EXERCISE INSTRUCTIONS
Identify and pull out each line of the entries in which "hatte" occurs.

Collected data entries:
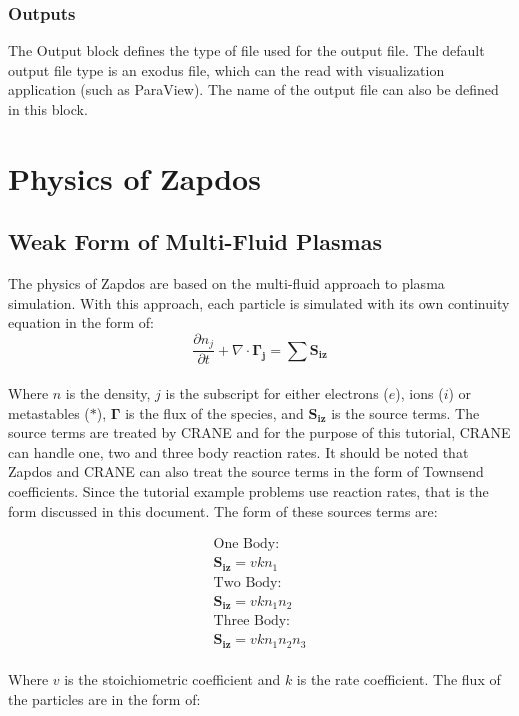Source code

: \documentclass[final]{report}
\begin{document}
  \subsection{Outputs}
  The Output block defines the type of file used for the output file. The default output file type is an exodus file, which can the read with visualization application (such as ParaView). The name of the output file can also be defined in this block.


  \chapter{Physics of Zapdos} \label{chapter3}
  \section{Weak Form of Multi-Fluid Plasmas}
  The physics of Zapdos are based on the multi-fluid approach to plasma simulation. With this approach, each particle is simulated with its own continuity equation in the form of:
  \begin{equation}
      \frac{\partial n_{j}}{\partial t}+\nabla\cdot\mathbf{\Gamma_{j}}=\sum{\mathbf{S_{iz}}}
  \end{equation}
  \\
  Where $n$ is the density, $j$ is the subscript for either electrons ($e$), ions ($i$) or metastables ($*$), $\mathbf{\Gamma}$ is the flux of the species, and $\mathbf{S_{iz}}$ is the source terms. The source terms are treated by CRANE and for the purpose of this tutorial, CRANE can handle one, two and three body reaction rates. It should be noted that Zapdos and CRANE can also treat the source terms in the form of Townsend coefficients. Since the tutorial example problems use reaction rates, that is the form discussed in this document. The form of these sources terms are:

  \begin{equation}
    \begin{gathered}
    \text{One Body:} \\
    \mathbf{S_{iz}}=vkn_{1} \\
    \text{Two Body:} \\
    \mathbf{S_{iz}}=vkn_{1}n_{2} \\
    \text{Three Body:} \\
    \mathbf{S_{iz}}=vkn_{1}n_{2}n_{3}
    \end{gathered}
  \end{equation}
  \\
  Where $v$ is the stoichiometric coefficient and $k$ is the rate coefficient. The flux of the particles are in the form of:
\end{document}
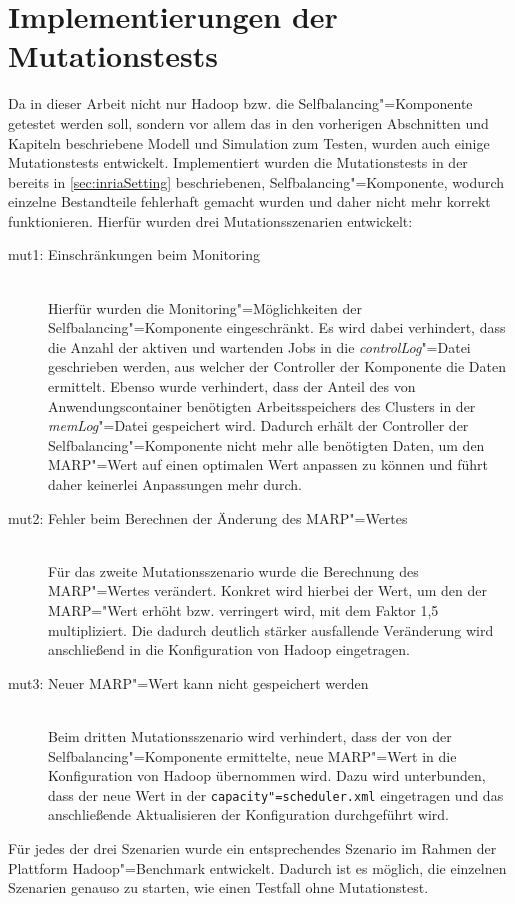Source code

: \section{Implementierungen der Mutationstests}
\label{sec:implMutationTests}

Da in dieser Arbeit nicht nur Hadoop bzw. die Selfbalancing"=Komponente getestet werden soll, sondern vor allem das in den vorherigen Abschnitten und Kapiteln beschriebene Modell und Simulation zum Testen, wurden auch einige Mutationstests entwickelt.
Implementiert wurden die Mutationstests in der bereits in \autoref{sec:inriaSetting} beschriebenen, Selfbalancing"=Komponente, wodurch einzelne Bestandteile fehlerhaft gemacht wurden und daher nicht mehr korrekt funktionieren.
Hierfür wurden drei Mutationsszenarien entwickelt:

\begin{description}
    \item [mut1: Einschränkungen beim Monitoring] \hfill \\
        Hierfür wurden die Monitoring"=Möglichkeiten der Selfbalancing"=Komponente eingeschränkt.
        Es wird dabei verhindert, dass die Anzahl der aktiven und wartenden Jobs in die \emph{controlLog}"=Datei geschrieben werden, aus welcher der Controller der Komponente die Daten ermittelt.
        Ebenso wurde verhindert, dass der Anteil des von Anwendungscontainer benötigten Arbeitsspeichers des Clusters in der \emph{memLog}"=Datei gespeichert wird.
        Dadurch erhält der Controller der Selfbalancing"=Komponente nicht mehr alle benötigten Daten, um den \ac{MARP}"=Wert auf einen optimalen Wert anpassen zu können und führt daher keinerlei Anpassungen mehr durch.
    \item [mut2: Fehler beim Berechnen der Änderung des MARP"=Wertes] \hfill \\
        Für das zweite Mutationsszenario wurde die Berechnung des MARP"=Wertes verändert.
        Konkret wird hierbei der Wert, um den der MARP="Wert erhöht bzw. verringert wird, mit dem Faktor 1,5 multipliziert.
        Die dadurch deutlich stärker ausfallende Veränderung wird anschließend in die Konfiguration von Hadoop eingetragen.
    \item [mut3: Neuer MARP"=Wert kann nicht gespeichert werden] \hfill \\
        Beim dritten Mutationsszenario wird verhindert, dass der von der Selfbalancing"=Komponente ermittelte, neue MARP"=Wert in die Konfiguration von Hadoop übernommen wird.
        Dazu wird unterbunden, dass der neue Wert in der \texttt{capacity"=scheduler.xml} eingetragen und das anschließende Aktualisieren der Konfiguration durchgeführt wird.
\end{description}

Für jedes der drei Szenarien wurde ein entsprechendes Szenario im Rahmen der Plattform Hadoop"=Benchmark entwickelt.
Dadurch ist es möglich, die einzelnen Szenarien genauso zu starten, wie einen Testfall ohne Mutationstest.
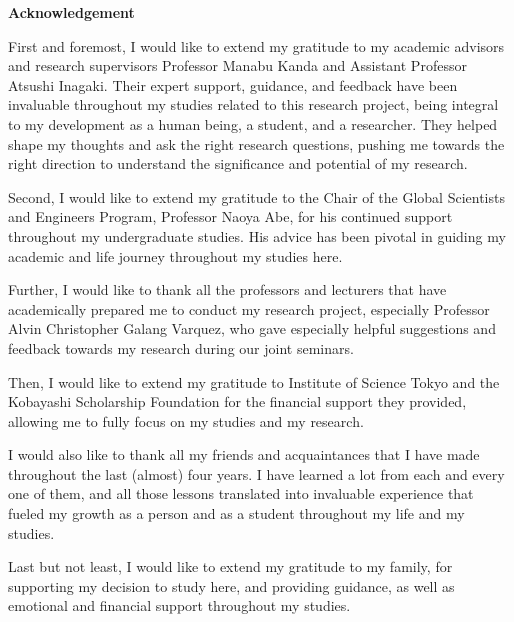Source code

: \begin{center}
    \textbf{\Huge Acknowledgement} \\
    \vspace{0.4cm}
\end{center}

First and foremost, I would like to extend my gratitude to my academic advisors and research supervisors Professor Manabu Kanda and Assistant Professor Atsushi Inagaki. Their expert support, guidance, and feedback have been invaluable throughout my studies related to this research project, being integral to my development as a human being, a student, and a researcher. They helped shape my thoughts and ask the right research questions, pushing me towards the right direction to understand the significance and potential of my research.

Second, I would like to extend my gratitude to the Chair of the Global Scientists and Engineers Program, Professor Naoya Abe, for his continued support throughout my undergraduate studies. His advice has been pivotal in guiding my academic and life journey throughout my studies here. 

Further, I would like to thank all the professors and lecturers that have academically prepared me to conduct my research project, especially Professor Alvin Christopher Galang Varquez, who gave especially helpful suggestions and feedback towards my research during our joint seminars.

Then, I would like to extend my gratitude to Institute of Science Tokyo and the Kobayashi Scholarship Foundation for the financial support they provided, allowing me to fully focus on my studies and my research.

I would also like to thank all my friends and acquaintances that I have made throughout the last (almost) four years. I have learned a lot from each and every one of them, and all those lessons translated into invaluable experience that fueled my growth as a person and as a student throughout my life and my studies.

Last but not least, I would like to extend my gratitude to my family, for supporting my decision to study here, and providing guidance, as well as emotional and financial support throughout my studies. 

\newpage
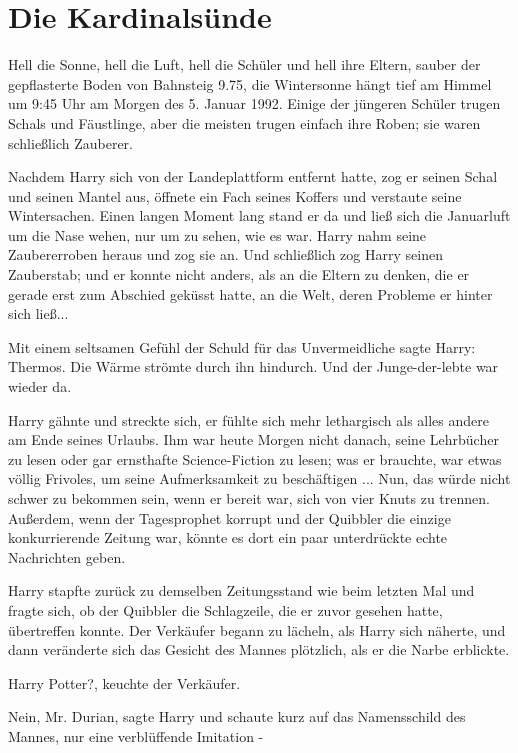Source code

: \chapter{Die Kardinalsünde}

Hell die Sonne, hell die Luft, hell die Schüler und hell ihre Eltern, sauber der
gepflasterte Boden von Bahnsteig 9.75, die Wintersonne hängt tief am Himmel um
9:45 Uhr am Morgen des 5. Januar 1992. Einige der jüngeren Schüler trugen Schals
und Fäustlinge, aber die meisten trugen einfach ihre Roben; sie waren
schließlich Zauberer.

Nachdem Harry sich von der Landeplattform entfernt hatte, zog er seinen Schal
und seinen Mantel aus, öffnete ein Fach seines Koffers und verstaute seine
Wintersachen. Einen langen Moment lang stand er da und ließ sich die Januarluft
um die Nase wehen, nur um zu sehen, wie es war. Harry nahm seine Zaubererroben
heraus und zog sie an. Und schließlich zog Harry seinen Zauberstab; und er
konnte nicht anders, als an die Eltern zu denken, die er gerade erst zum
Abschied geküsst hatte, an die Welt, deren Probleme er hinter sich ließ...

Mit einem seltsamen Gefühl der Schuld für das Unvermeidliche sagte Harry: \glqq{}
Thermos.\grqq{} Die Wärme strömte durch ihn hindurch. Und der Junge-der-lebte
war wieder da.

Harry gähnte und streckte sich, er fühlte sich mehr lethargisch als alles andere
am Ende seines Urlaubs. Ihm war heute Morgen nicht danach, seine Lehrbücher zu
lesen oder gar ernsthafte Science-Fiction zu lesen; was er brauchte, war etwas
völlig Frivoles, um seine Aufmerksamkeit zu beschäftigen ... Nun, das würde
nicht schwer zu bekommen sein, wenn er bereit war, sich von vier Knuts zu
trennen. Außerdem, wenn der Tagesprophet korrupt und der Quibbler die einzige
konkurrierende Zeitung war, könnte es dort ein paar unterdrückte echte
Nachrichten geben.

Harry stapfte zurück zu demselben Zeitungsstand wie beim letzten Mal und fragte
sich, ob der Quibbler die Schlagzeile, die er zuvor gesehen hatte, übertreffen
konnte. Der Verkäufer begann zu lächeln, als Harry sich näherte, und dann
veränderte sich das Gesicht des Mannes plötzlich, als er die Narbe erblickte.

\glqq{}Harry Potter?\grqq{}, keuchte der Verkäufer.

\glqq{}Nein, Mr. Durian\grqq{}, sagte Harry und schaute kurz auf das
Namensschild des Mannes, \glqq{}nur eine verblüffende Imitation -\grqq{}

EXPECTED OUTPUT
Nachdem Harry sich von der Landeplattform entfernt hatte, zog er seinen Schal
Abschied geküsst hatte, an die Welt, deren Probleme er hinter sich ließ...
sich, ob der Quibbler die Schlagzeile, die er zuvor gesehen hatte, übertreffen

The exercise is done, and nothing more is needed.